## Work item
Return each record word for word, keeping none of its pictures.

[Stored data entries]

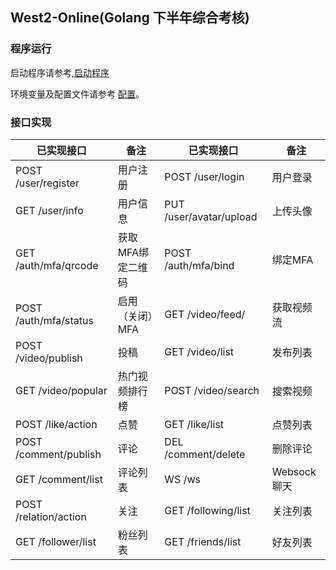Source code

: ## West2-Online(Golang 下半年综合考核)

### 程序运行
启动程序请参考,[启动程序](docs/launch.md)

环境变量及配置文件请参考 [配置](docs/config.md)。

### 接口实现

| 已实现接口                   | 备注         | 已实现接口                   | 备注         |
|-------------------------|------------|-------------------------|------------|
| POST /user/register     | 用户注册       | POST /user/login        | 用户登录       |
| GET /user/info          | 用户信息       | PUT /user/avatar/upload | 上传头像       |
| GET /auth/mfa/qrcode    | 获取MFA绑定二维码 | POST /auth/mfa/bind     | 绑定MFA      |
| POST /auth/mfa/status   | 启用（关闭）MFA  | GET /video/feed/        | 获取视频流      |
| POST /video/publish     | 投稿         | GET /video/list         | 发布列表       |
| GET /video/popular      | 热门视频排行榜    | POST /video/search      | 搜索视频       |
| POST /like/action       | 点赞         | GET /like/list          | 点赞列表       |
| POST /comment/publish   | 评论         | DEL /comment/delete     | 删除评论       |
| GET /comment/list       | 评论列表       | WS /ws                  | Websock聊天  |
| POST /relation/action   | 关注         | GET /following/list     | 关注列表       |
| GET /follower/list      | 粉丝列表       | GET /friends/list       | 好友列表       |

## Exercise output
Source code

: ## West2-Online(Golang 下半年综合考核)

### 程序运行
启动程序请参考,[启动程序](docs/launch.md)

环境变量及配置文件请参考 [配置](docs/config.md)。

### 接口实现

| 已实现接口                   | 备注         | 已实现接口                   | 备注         |
|-------------------------|------------|-------------------------|------------|
| POST /user/register     | 用户注册       | POST /user/login        | 用户登录       |
| GET /user/info          | 用户信息       | PUT /user/avatar/upload | 上传头像       |
| GET /auth/mfa/qrcode    | 获取MFA绑定二维码 | POST /auth/mfa/bind     | 绑定MFA      |
| POST /auth/mfa/status   | 启用（关闭）MFA  | GET /video/feed/        | 获取视频流      |
| POST /video/publish     | 投稿         | GET /video/list         | 发布列表       |
| GET /video/popular      | 热门视频排行榜    | POST /video/search      | 搜索视频       |
| POST /like/action       | 点赞         | GET /like/list          | 点赞列表       |
| POST /comment/publish   | 评论         | DEL /comment/delete     | 删除评论       |
| GET /comment/list       | 评论列表       | WS /ws                  | Websock聊天  |
| POST /relation/action   | 关注         | GET /following/list     | 关注列表       |
| GET /follower/list      | 粉丝列表       | GET /friends/list       | 好友列表       |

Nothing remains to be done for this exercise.